*GOAL OF THE EXERCISE*: Give back every line of the data below exactly.

-- Opening Marker --

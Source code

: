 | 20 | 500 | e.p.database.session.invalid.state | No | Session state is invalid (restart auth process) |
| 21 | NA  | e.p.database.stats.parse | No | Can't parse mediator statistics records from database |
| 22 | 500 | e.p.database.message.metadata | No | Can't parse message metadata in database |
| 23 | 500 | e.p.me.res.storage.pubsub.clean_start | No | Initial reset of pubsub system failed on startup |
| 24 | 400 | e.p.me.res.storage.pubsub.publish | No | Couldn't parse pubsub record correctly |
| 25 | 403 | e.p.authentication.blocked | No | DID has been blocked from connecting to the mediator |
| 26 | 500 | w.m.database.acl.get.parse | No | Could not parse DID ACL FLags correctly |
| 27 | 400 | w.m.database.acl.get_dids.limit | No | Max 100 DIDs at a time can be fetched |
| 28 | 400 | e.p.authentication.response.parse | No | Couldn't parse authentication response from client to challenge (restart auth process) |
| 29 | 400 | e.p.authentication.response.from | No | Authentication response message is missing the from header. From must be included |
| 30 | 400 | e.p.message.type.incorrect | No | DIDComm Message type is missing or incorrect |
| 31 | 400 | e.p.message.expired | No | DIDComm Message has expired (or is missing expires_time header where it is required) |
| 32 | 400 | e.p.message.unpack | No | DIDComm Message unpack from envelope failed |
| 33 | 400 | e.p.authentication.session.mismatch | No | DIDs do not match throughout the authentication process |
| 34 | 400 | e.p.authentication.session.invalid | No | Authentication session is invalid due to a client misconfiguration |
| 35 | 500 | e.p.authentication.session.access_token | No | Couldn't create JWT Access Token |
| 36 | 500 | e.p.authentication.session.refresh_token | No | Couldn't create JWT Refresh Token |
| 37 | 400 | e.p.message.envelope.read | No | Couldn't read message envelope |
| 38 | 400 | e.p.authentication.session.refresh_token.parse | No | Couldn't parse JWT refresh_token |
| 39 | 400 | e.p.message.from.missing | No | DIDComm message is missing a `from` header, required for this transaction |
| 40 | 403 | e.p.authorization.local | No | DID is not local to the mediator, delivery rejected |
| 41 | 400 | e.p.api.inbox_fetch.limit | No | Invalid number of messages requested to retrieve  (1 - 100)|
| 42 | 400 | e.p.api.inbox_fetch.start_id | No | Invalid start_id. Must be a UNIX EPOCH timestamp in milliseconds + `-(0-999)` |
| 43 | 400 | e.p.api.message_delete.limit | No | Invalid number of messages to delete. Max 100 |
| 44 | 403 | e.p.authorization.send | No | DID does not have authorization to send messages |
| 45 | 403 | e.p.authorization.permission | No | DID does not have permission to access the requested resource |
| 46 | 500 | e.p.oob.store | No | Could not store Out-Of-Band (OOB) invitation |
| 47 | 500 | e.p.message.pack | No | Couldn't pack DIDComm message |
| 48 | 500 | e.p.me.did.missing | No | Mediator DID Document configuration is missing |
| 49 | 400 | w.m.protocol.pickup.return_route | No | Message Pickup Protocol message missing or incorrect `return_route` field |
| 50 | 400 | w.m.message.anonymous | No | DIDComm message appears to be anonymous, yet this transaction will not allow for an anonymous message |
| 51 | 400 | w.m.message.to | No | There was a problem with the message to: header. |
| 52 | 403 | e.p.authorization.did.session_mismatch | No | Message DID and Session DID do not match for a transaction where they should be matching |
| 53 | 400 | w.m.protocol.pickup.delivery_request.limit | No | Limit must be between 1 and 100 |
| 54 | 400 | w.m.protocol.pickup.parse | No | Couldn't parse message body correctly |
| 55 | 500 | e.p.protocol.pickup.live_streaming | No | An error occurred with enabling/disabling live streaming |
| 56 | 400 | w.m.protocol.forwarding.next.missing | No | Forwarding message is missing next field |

-- Closing Marker --

*SOLUTION FOR THIS EXERCISE*:
Source code

: | 20 | 500 | e.p.database.session.invalid.state | No | Session state is invalid (restart auth process) |
| 21 | NA  | e.p.database.stats.parse | No | Can't parse mediator statistics records from database |
| 22 | 500 | e.p.database.message.metadata | No | Can't parse message metadata in database |
| 23 | 500 | e.p.me.res.storage.pubsub.clean_start | No | Initial reset of pubsub system failed on startup |
| 24 | 400 | e.p.me.res.storage.pubsub.publish | No | Couldn't parse pubsub record correctly |
| 25 | 403 | e.p.authentication.blocked | No | DID has been blocked from connecting to the mediator |
| 26 | 500 | w.m.database.acl.get.parse | No | Could not parse DID ACL FLags correctly |
| 27 | 400 | w.m.database.acl.get_dids.limit | No | Max 100 DIDs at a time can be fetched |
| 28 | 400 | e.p.authentication.response.parse | No | Couldn't parse authentication response from client to challenge (restart auth process) |
| 29 | 400 | e.p.authentication.response.from | No | Authentication response message is missing the from header. From must be included |
| 30 | 400 | e.p.message.type.incorrect | No | DIDComm Message type is missing or incorrect |
| 31 | 400 | e.p.message.expired | No | DIDComm Message has expired (or is missing expires_time header where it is required) |
| 32 | 400 | e.p.message.unpack | No | DIDComm Message unpack from envelope failed |
| 33 | 400 | e.p.authentication.session.mismatch | No | DIDs do not match throughout the authentication process |
| 34 | 400 | e.p.authentication.session.invalid | No | Authentication session is invalid due to a client misconfiguration |
| 35 | 500 | e.p.authentication.session.access_token | No | Couldn't create JWT Access Token |
| 36 | 500 | e.p.authentication.session.refresh_token | No | Couldn't create JWT Refresh Token |
| 37 | 400 | e.p.message.envelope.read | No | Couldn't read message envelope |
| 38 | 400 | e.p.authentication.session.refresh_token.parse | No | Couldn't parse JWT refresh_token |
| 39 | 400 | e.p.message.from.missing | No | DIDComm message is missing a `from` header, required for this transaction |
| 40 | 403 | e.p.authorization.local | No | DID is not local to the mediator, delivery rejected |
| 41 | 400 | e.p.api.inbox_fetch.limit | No | Invalid number of messages requested to retrieve  (1 - 100)|
| 42 | 400 | e.p.api.inbox_fetch.start_id | No | Invalid start_id. Must be a UNIX EPOCH timestamp in milliseconds + `-(0-999)` |
| 43 | 400 | e.p.api.message_delete.limit | No | Invalid number of messages to delete. Max 100 |
| 44 | 403 | e.p.authorization.send | No | DID does not have authorization to send messages |
| 45 | 403 | e.p.authorization.permission | No | DID does not have permission to access the requested resource |
| 46 | 500 | e.p.oob.store | No | Could not store Out-Of-Band (OOB) invitation |
| 47 | 500 | e.p.message.pack | No | Couldn't pack DIDComm message |
| 48 | 500 | e.p.me.did.missing | No | Mediator DID Document configuration is missing |
| 49 | 400 | w.m.protocol.pickup.return_route | No | Message Pickup Protocol message missing or incorrect `return_route` field |
| 50 | 400 | w.m.message.anonymous | No | DIDComm message appears to be anonymous, yet this transaction will not allow for an anonymous message |
| 51 | 400 | w.m.message.to | No | There was a problem with the message to: header. |
| 52 | 403 | e.p.authorization.did.session_mismatch | No | Message DID and Session DID do not match for a transaction where they should be matching |
| 53 | 400 | w.m.protocol.pickup.delivery_request.limit | No | Limit must be between 1 and 100 |
| 54 | 400 | w.m.protocol.pickup.parse | No | Couldn't parse message body correctly |
| 55 | 500 | e.p.protocol.pickup.live_streaming | No | An error occurred with enabling/disabling live streaming |
| 56 | 400 | w.m.protocol.forwarding.next.missing | No | Forwarding message is missing next field |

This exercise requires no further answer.